Spanish director Óliver Laxe first imagined Sirāt in 2011: a film of trucks racing across sand and a story unfolding in the desert. Living in Morocco at the time, he felt a profound connection to the landscape and decided to set the film there. The finished Sirāt—now an Oscar nominee for Best International Feature—follows a father (Sergi López) who searches for his missing daughter at a remote rave, accompanied by his young son (Bruno Núñez Arjona) and their dog. They join a convoy of ravers and cross into the Sahara, where surreal, tragic events play out.
Principal photography took place from May through July 2024 in both Spain and Morocco, in an unusually hot season. Laxe says he embraces difficulty in service of art: beauty often demands pushing limits, like climbing the highest branches to reach the best fruit. Because he lived in Morocco for more than a decade, he knew the languages and landscapes well and personally scouted many locations, combining on-the-ground reconnaissance with Google Maps.

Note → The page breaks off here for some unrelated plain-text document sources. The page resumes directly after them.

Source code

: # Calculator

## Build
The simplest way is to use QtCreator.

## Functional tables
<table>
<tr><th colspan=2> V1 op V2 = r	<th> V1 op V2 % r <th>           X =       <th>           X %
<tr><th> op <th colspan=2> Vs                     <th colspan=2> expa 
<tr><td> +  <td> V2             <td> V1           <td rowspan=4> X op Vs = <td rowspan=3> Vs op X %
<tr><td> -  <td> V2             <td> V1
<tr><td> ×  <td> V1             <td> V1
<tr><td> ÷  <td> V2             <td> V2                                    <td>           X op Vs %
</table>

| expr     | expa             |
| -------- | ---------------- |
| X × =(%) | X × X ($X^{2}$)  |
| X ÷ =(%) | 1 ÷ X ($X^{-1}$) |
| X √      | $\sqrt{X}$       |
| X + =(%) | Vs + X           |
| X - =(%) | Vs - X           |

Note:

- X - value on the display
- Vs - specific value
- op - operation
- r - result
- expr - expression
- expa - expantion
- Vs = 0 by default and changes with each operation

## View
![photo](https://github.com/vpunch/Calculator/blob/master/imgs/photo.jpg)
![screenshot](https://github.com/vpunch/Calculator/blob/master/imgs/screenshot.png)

The film alternates between two contrasting Moroccan spaces: the Atlas Mountains to the north and the Sahara to the south. For Laxe, the mountains induce a recognition of smallness that leads to surrender, while the desert offers abstraction and a space for transcendence. Those opposing moods are central to Sirāt’s visual and emotional palette.
Key filming locations
– Rambla de Barrachina, Spain: Because the film was supported in part by European public funds, about three weeks of shooting took place in Spain. The opening rave sequence—staged amid a red landscape flanked by two symmetrical hills—was filmed at Rambla de Barrachina in northwestern Spain. Laxe chose it because organizing a large, real rave in Morocco would have been far more difficult.
– Tagounsta road, Atlas Mountains (near Errachidia): The mountaintop road sequence was shot on the Tagounsta road, a route built by the French Legion in the 1920s during campaigns in the region. Laxe selected Tagounsta because it offered dramatic high-country scenery while remaining wide enough for the production’s vehicles and trucks.
– Haroun desert, near Erfoud: The film’s final desert sequence was shot in the Haroun desert, close to tourist hubs but off the beaten path. Laxe was drawn to its remarkably white, almost salt-like sand, which reads as abstract and visually striking on camera.
– Gara Medouar: The train that appears at the end of the film was real and was rented for the shoot. The train sits in Gara Medouar, a dramatic site that has been used in other high-profile shoots such as Spectre.
Production notes and challenges
Filming in remote terrain posed logistical challenges but also benefited from the experience of Moroccan production crews, whom Laxe praises as experts. For the mountain sequences the team established a camp on the Tagounsta road and lived in tents. The scenes involving raves and trucks carried real risks—pushing performers and vehicles to their limits—but Laxe describes Sirāt as one of his easier shoots despite those moments.
On location and responsibility
Laxe sees making a film in a place as an act of exchange rather than an invitation to mass tourism. He urges visitors to be travelers, not consumers looking for Instagram shots: travelers should spend time with local people, arrive without fixed comparisons to home, give back, and allow time for true curiosity. He explains that arriving in Morocco felt like returning to a remembered body: growing up in a peasant family in Galicia, he recognized continuity with people rooted in the land.
Personal background
Laxe lived in Morocco for 12 years before moving back to Galicia, where he restored his grandmother’s house in a valley that is part of a UNESCO Biosphere Reserve. He says he has never filmed in cities—the landscapes themselves are essential to his work, and Morocco’s deserts and mountains provided the spiritual and adventurous terrain he wanted for Sirāt.
Would the film draw visitors to these sites? Laxe is ambivalent. Many of the locations remain remote and lightly traveled, and he made the movie as an escape from tourism rather than an enticement to it. He distinguishes between tourists—who measure everything against home—and travelers—who arrive with radical curiosity and a willingness to give back.